Hey, I'm currently on a Dell running Vista 32 Home and Sony Vegas. The pc is maybe a year and a half old. I bought it before I got into video. Some things I don't like right now is that Vegas won't play video in the preview screen at full quality (and sometimes even half quality) without being incredibly choppy. It also won't import AVI files where the audio isn't missing, so I have to first convert them in Any Video Converter to wmv. I may be doing something wrong, but I render my videos to mpeg-2 and ac-3 for video and audio to burn to DVD, but my DVD's always have terrible quality compared to the source files.

I've been reading through the threads here where people are trashing macs for no blu-ray, flash, price, etc. I'm not set in stone on this, but I'm considering picking up an iMac. My first question is RAM. Apparently FCP is 32 bit software, so does that mean anything more than 4GB of RAM would be wasted? I would also be doing audio production in Logic. The problem with that is certain features can only be used in 32 bit mode, so even if I add more RAM I won't be able to use it if I have to switch over to 32 bit from 64 bit. What would be the benefit of adding more than 4GB of RAM if their two big media software suites are essentially 32 bit?

If I get the iMac should I spring for the i7 2.8GHZ chip, or will the i5 2.66GHZ chip suffice?

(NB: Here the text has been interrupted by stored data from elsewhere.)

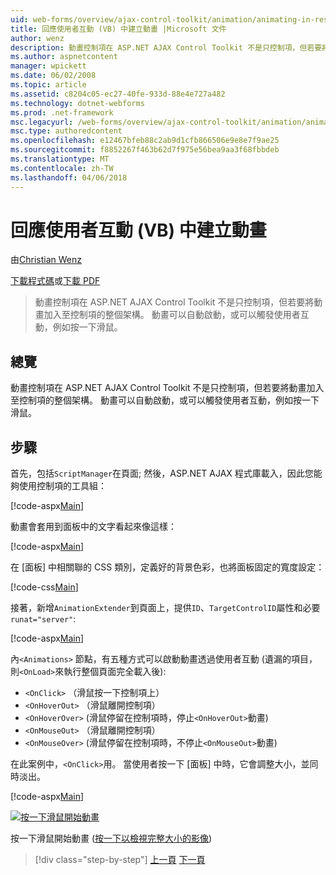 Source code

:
 ```yaml
---
uid: web-forms/overview/ajax-control-toolkit/animation/animating-in-response-to-user-interaction-vb
title: 回應使用者互動 (VB) 中建立動畫 |Microsoft 文件
author: wenz
description: 動畫控制項在 ASP.NET AJAX Control Toolkit 不是只控制項，但若要將動畫加入至控制項的整個架構。 動畫可以星級...
ms.author: aspnetcontent
manager: wpickett
ms.date: 06/02/2008
ms.topic: article
ms.assetid: c8204c05-ec27-40fe-933d-88e4e727a482
ms.technology: dotnet-webforms
ms.prod: .net-framework
msc.legacyurl: /web-forms/overview/ajax-control-toolkit/animation/animating-in-response-to-user-interaction-vb
msc.type: authoredcontent
ms.openlocfilehash: e12467bfeb88c2ab9d1cfb866506e9e8e7f9ae25
ms.sourcegitcommit: f8852267f463b62d7f975e56bea9aa3f68fbbdeb
ms.translationtype: MT
ms.contentlocale: zh-TW
ms.lasthandoff: 04/06/2018
---
```

<a name="animating-in-response-to-user-interaction-vb"></a>回應使用者互動 (VB) 中建立動畫
====================
由[Christian Wenz](https://github.com/wenz)

[下載程式碼](http://download.microsoft.com/download/f/9/a/f9a26acd-8df4-4484-8a18-199e4598f411/Animation6.vb.zip)或[下載 PDF](http://download.microsoft.com/download/6/7/1/6718d452-ff89-4d3f-a90e-c74ec2d636a3/animation6VB.pdf)

> 動畫控制項在 ASP.NET AJAX Control Toolkit 不是只控制項，但若要將動畫加入至控制項的整個架構。 動畫可以自動啟動，或可以觸發使用者互動，例如按一下滑鼠。


## <a name="overview"></a>總覽

動畫控制項在 ASP.NET AJAX Control Toolkit 不是只控制項，但若要將動畫加入至控制項的整個架構。 動畫可以自動啟動，或可以觸發使用者互動，例如按一下滑鼠。

## <a name="steps"></a>步驟

首先，包括`ScriptManager`在頁面; 然後，ASP.NET AJAX 程式庫載入，因此您能夠使用控制項的工具組：

[!code-aspx[Main](animating-in-response-to-user-interaction-vb/samples/sample1.aspx)]

動畫會套用到面板中的文字看起來像這樣：

[!code-aspx[Main](animating-in-response-to-user-interaction-vb/samples/sample2.aspx)]

在 [面板] 中相關聯的 CSS 類別，定義好的背景色彩，也將面板固定的寬度設定：

[!code-css[Main](animating-in-response-to-user-interaction-vb/samples/sample3.css)]

接著，新增`AnimationExtender`到頁面上，提供`ID`、`TargetControlID`屬性和必要`runat="server"`:

[!code-aspx[Main](animating-in-response-to-user-interaction-vb/samples/sample4.aspx)]

內`<Animations>` 節點，有五種方式可以啟動動畫透過使用者互動 (遺漏的項目，則`<OnLoad>`來執行整個頁面完全載入後):

- `<OnClick>` （滑鼠按一下控制項上）
- `<OnHoverOut>` （滑鼠離開控制項）
- `<OnHoverOver>` (滑鼠停留在控制項時，停止`<OnHoverOut>`動畫)
- `<OnMouseOut>` （滑鼠離開控制項）
- `<OnMouseOver>` (滑鼠停留在控制項時，不停止`<OnMouseOut>`動畫)

在此案例中，`<OnClick>`用。 當使用者按一下 [面板] 中時，它會調整大小，並同時淡出。

[!code-aspx[Main](animating-in-response-to-user-interaction-vb/samples/sample5.aspx)]


[![按一下滑鼠開始動畫](animating-in-response-to-user-interaction-vb/_static/image2.png)](animating-in-response-to-user-interaction-vb/_static/image1.png)

按一下滑鼠開始動畫 ([按一下以檢視完整大小的影像](animating-in-response-to-user-interaction-vb/_static/image3.png))

> [!div class="step-by-step"]
> [上一頁](picking-one-animation-out-of-a-list-vb.md)
> [下一頁](disabling-actions-during-animation-vb.md)
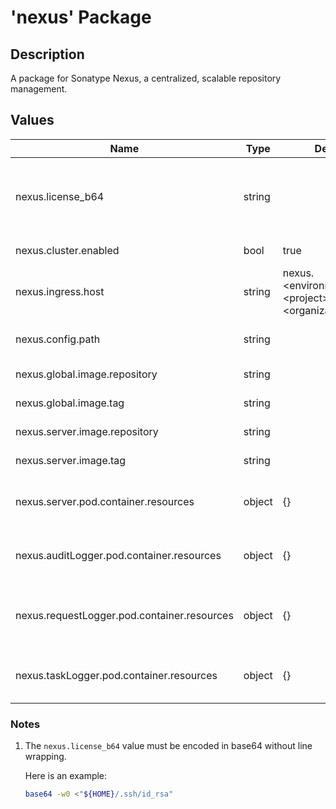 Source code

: # 'nexus' Package

## Description

A package for Sonatype Nexus, a centralized, scalable repository management.

## Values

| Name                                        | Type   | Default                                                                     | Description                                                 |
|---------------------------------------------|--------|-----------------------------------------------------------------------------|-------------------------------------------------------------|
| nexus.license_b64                           | string |                                                                             | Nexus licence file content, in base64 without line wrapping |
| nexus.cluster.enabled                       | bool   | true                                                                        | Cluster enabled flag                                        |
| nexus.ingress.host                          | string | nexus.\<environment\>.\<project\>.\<organization\>.local:<ingressHttpsPort> | Ingress host                                                |
| nexus.config.path                           | string |                                                                             | Nexus configuration path                                    |
| nexus.global.image.repository               | string |                                                                             | Global image repository                                     |
| nexus.global.image.tag                      | string |                                                                             | Global image tag                                            |
| nexus.server.image.repository               | string |                                                                             | Server image repository                                     |
| nexus.server.image.tag                      | string |                                                                             | Server image tag                                            |
| nexus.server.pod.container.resources        | object | {}                                                                          | Server resource requests and limits                         |
| nexus.auditLogger.pod.container.resources   | object | {}                                                                          | Audit logger resource requests and limits                   |
| nexus.requestLogger.pod.container.resources | object | {}                                                                          | Request logger resource requests and limits                 |
| nexus.taskLogger.pod.container.resources    | object | {}                                                                          | Task logger resource requests and limits                    |

### Notes

1. The `nexus.license_b64` value must be encoded in base64 without line wrapping.

   Here is an example:
   ```bash
   base64 -w0 <"${HOME}/.ssh/id_rsa"
   ```
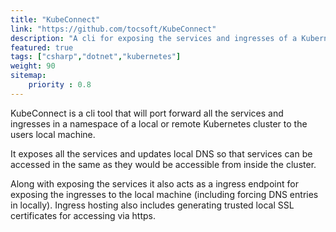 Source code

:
 ```yaml
---
title: "KubeConnect"
link: "https://github.com/tocsoft/KubeConnect"
description: "A cli for exposing the services and ingresses of a Kubernetes cluster to be accessible from the users local machine."
featured: true
tags: ["csharp","dotnet","kubernetes"]
weight: 90
sitemap: 
    priority : 0.8
---
```

KubeConnect is a cli tool that will port forward all the services and ingresses in a namespace of a local or remote Kubernetes cluster to the users local machine.

It exposes all the services and updates local DNS so that services can be accessed in the same as they would be accessible from inside the cluster.

Along with exposing the services it also acts as a ingress endpoint for exposing the ingresses to the local machine (including forcing DNS entries in locally). Ingress hosting also includes generating trusted local SSL certificates for accessing via https. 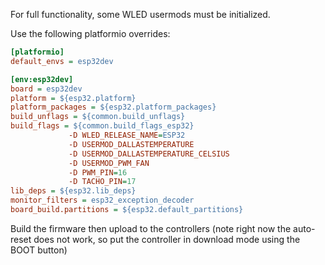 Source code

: 
For full functionality, some WLED usermods must be initialized.

Use the following platformio overrides:

```ini
[platformio]
default_envs = esp32dev

[env:esp32dev]
board = esp32dev
platform = ${esp32.platform}
platform_packages = ${esp32.platform_packages}
build_unflags = ${common.build_unflags}
build_flags = ${common.build_flags_esp32}
             -D WLED_RELEASE_NAME=ESP32
             -D USERMOD_DALLASTEMPERATURE
             -D USERMOD_DALLASTEMPERATURE_CELSIUS
             -D USERMOD_PWM_FAN
             -D PWM_PIN=16
             -D TACHO_PIN=17
lib_deps = ${esp32.lib_deps}
monitor_filters = esp32_exception_decoder
board_build.partitions = ${esp32.default_partitions}
```

Build the firmware then upload to the controllers (note right now the auto-reset does not work, so put the controller in download mode using the BOOT button)
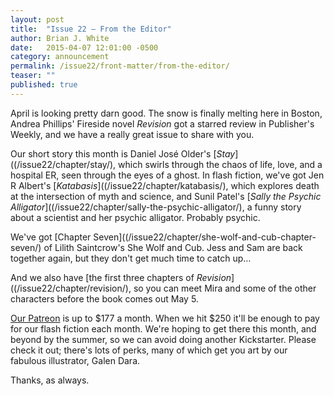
 ```yaml
---
layout: post
title:  "Issue 22 — From the Editor"
author: Brian J. White
date:   2015-04-07 12:01:00 -0500
category: announcement
permalink: /issue22/front-matter/from-the-editor/
teaser: ""
published: true
---
```


April is looking pretty darn good. The snow is finally melting here in Boston, Andrea Phillips' Fireside novel _Revision_ got a starred review in Publisher's Weekly, and we have a really great issue to share with you.

Our short story this month is Daniel José Older's [_Stay_]((/issue22/chapter/stay/), which swirls through the chaos of life, love, and a hospital ER, seen through the eyes of a ghost. In flash fiction, we've got Jen R Albert's [_Katabasis_]((/issue22/chapter/katabasis/), which explores death at the intersection of myth and science, and Sunil Patel's [_Sally the Psychic Alligator_]((/issue22/chapter/sally-the-psychic-alligator/), a funny story about a scientist and her psychic alligator. Probably psychic.

We've got [Chapter Seven]((/issue22/chapter/she-wolf-and-cub-chapter-seven/) of Lilith Saintcrow's She Wolf and Cub. Jess and Sam are back together again, but they don't get much time to catch up…

And we also have [the first three chapters of _Revision_]((/issue22/chapter/revision/), so you can meet Mira and some of the other characters before the book comes out May 5.

[Our Patreon](https://www.patreon.com/firesidefiction) is up to $177 a month. When we hit $250 it'll be enough to pay for our flash fiction each month. We're hoping to get there this month, and beyond by the summer, so we can avoid doing another Kickstarter. Please check it out; there's lots of perks, many of which get you art by our fabulous illustrator, Galen Dara.

Thanks, as always.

Will going with the i7 significantly decrease my rendering time? As of now my editing needs/skills are quite basic. I'm not sure how much more involved they will become as I really have no experience in graphics manipulation or special effects. I mainly do live event and commercial video with other things here and there. Even if I do some short films or documentaries I can't imagine doing much in the way of SFX.

My other option is to just get a 64 bit version of Win7, but then I'd need to upgrade everything on my PC. People here are saying FCP is outdated, clunky, and not intuitive, but then why is it industry standard? I peruse ads on various production sites and a lot of the jobs posted say "must know FCP", so it seems sort of necessary in order to work in the field.

I went to the Apple store yesterday and played around with the iMac. Two things I noticed right away, excessive glare on the glass screen (although it's bright in there and I generally work in the dark at home), and the magic mouse is a bit sluggish and not very accurate.

Lastly, I'd love to get a refurb'd mac from the site, but they always seem to only have 1TB drives. I'd prefer a 2TB. I do have a 1TB external, but it's USB/eSATA. From what I've read here using a USB external is a no-no, correct? Also, the mac has no eSATA port :( Not to mention the external drive is kind of noisy, and would be two more plugs (usb and power). This is sort of a related question, I guess, but do you guys delete your source video files after completing a project, or do you keep them on hand? They take up a lot of space, but I get a little wary of deleting them just in case I need to re-edit a project down the road. That's my reasoning for having a 2TB drive, but it seems some of you work on macbooks with 500GB. Are you all using external drives?

What say ye?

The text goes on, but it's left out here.